The evaluation of the loss factor (tan δ) as a function of temperature for CMS/CA films was shown in Fig. 7. The loss factor is sensitive to molecular motion and its peak relates to the glass transition temperature [33]. The glass transition temperature increased with CA content in the CMS-based system, what could be related to crosslinking reaction. The lowest CA addition resulted in Tg value ca. 36 °C, whereas for the highest CA content ca. 48 °C. Interestingly the highest Tg value, i.e. ca. 58 °C was noted for the system containing 30 wt% CA. The same system exhibited the highest tensile strength and Young modulus. That directly indicates for the highest crosslinking density when compared to other obtained system.
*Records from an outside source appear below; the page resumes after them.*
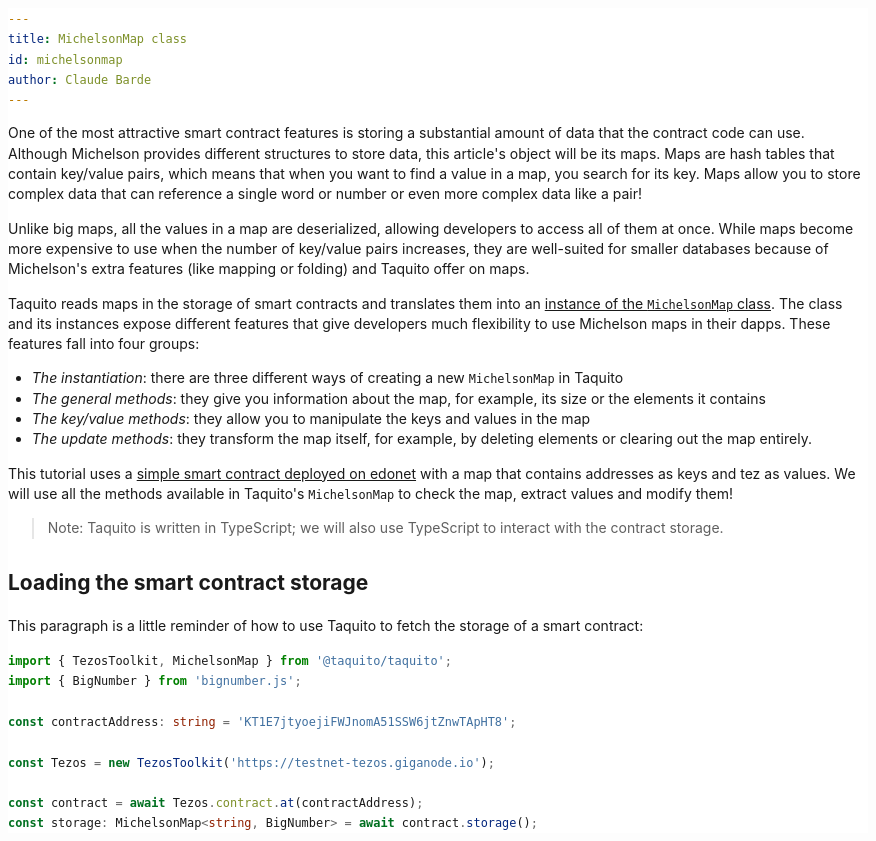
 ```yaml
---
title: MichelsonMap class
id: michelsonmap
author: Claude Barde
---
```


One of the most attractive smart contract features is storing a substantial amount of data that the contract code can use. Although Michelson provides different structures to store data, this article's object will be its maps. Maps are hash tables that contain key/value pairs, which means that when you want to find a value in a map, you search for its key. Maps allow you to store complex data that can reference a single word or number or even more complex data like a pair!

Unlike big maps, all the values in a map are deserialized, allowing developers to access all of them at once. While maps become more expensive to use when the number of key/value pairs increases, they are well-suited for smaller databases because of Michelson's extra features (like mapping or folding) and Taquito offer on maps.

Taquito reads maps in the storage of smart contracts and translates them into an [instance of the `MichelsonMap` class](https://tezostaquito.io/typedoc/classes/_taquito_michelson_encoder.michelsonmap.html). The class and its instances expose different features that give developers much flexibility to use Michelson maps in their dapps. These features fall into four groups:

- _The instantiation_: there are three different ways of creating a new `MichelsonMap` in Taquito
- _The general methods_: they give you information about the map, for example, its size or the elements it contains
- _The key/value methods_: they allow you to manipulate the keys and values in the map
- _The update methods_: they transform the map itself, for example, by deleting elements or clearing out the map entirely.

This tutorial uses a [simple smart contract deployed on edonet](https://better-call.dev/edo2net/KT1E7jtyoejiFWJnomA51SSW6jtZnwTApHT8/operations) with a map that contains addresses as keys and tez as values. We will use all the methods available in Taquito's `MichelsonMap` to check the map, extract values and modify them!


> Note: Taquito is written in TypeScript; we will also use TypeScript to interact with the contract storage.

## Loading the smart contract storage

This paragraph is a little reminder of how to use Taquito to fetch the storage of a smart contract:

```ts
import { TezosToolkit, MichelsonMap } from '@taquito/taquito';
import { BigNumber } from 'bignumber.js';

const contractAddress: string = 'KT1E7jtyoejiFWJnomA51SSW6jtZnwTApHT8';

const Tezos = new TezosToolkit('https://testnet-tezos.giganode.io');

const contract = await Tezos.contract.at(contractAddress);
const storage: MichelsonMap<string, BigNumber> = await contract.storage();
```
The addition of up to 30 wt% citric acid lowered the mobility of the chains, thereby raising the Tg and improving the thermal stability [32]. The DMTA results correlate to mechanical tests result indicating that the citric acid content in CMS-based films should not extent 30 wt%.

Fig. 7
figure 7

DMTA curves of CMS-based films with various CA content

Conclusions

The CMS-based films in a presence of citric acid were prepared. Citric acid in lower amount acted as a crosslinking agent for polysaccharide derivatives (confirmed by FTIR). However, an excess of CA could lead to CMS hydrolysis resulting in higher mobility of polysaccharide derivative chains. For the system containing 30 wt% the best mechanical performance has been noted (the highest tensile strength as well Young modulus 160 kPa and 650 kPa, respectively) as well as the highest Tg (ca. 58 °C). Additionally for the mentioned system the lowest solubility in water has been determined. All above let to conclude that for the most beneficial properties the citric acid content in CMS-based film should not exceed 30 wt%. Prepared hydrophilic films could find application were retaining humidity performance is required, e.g. in agriculture.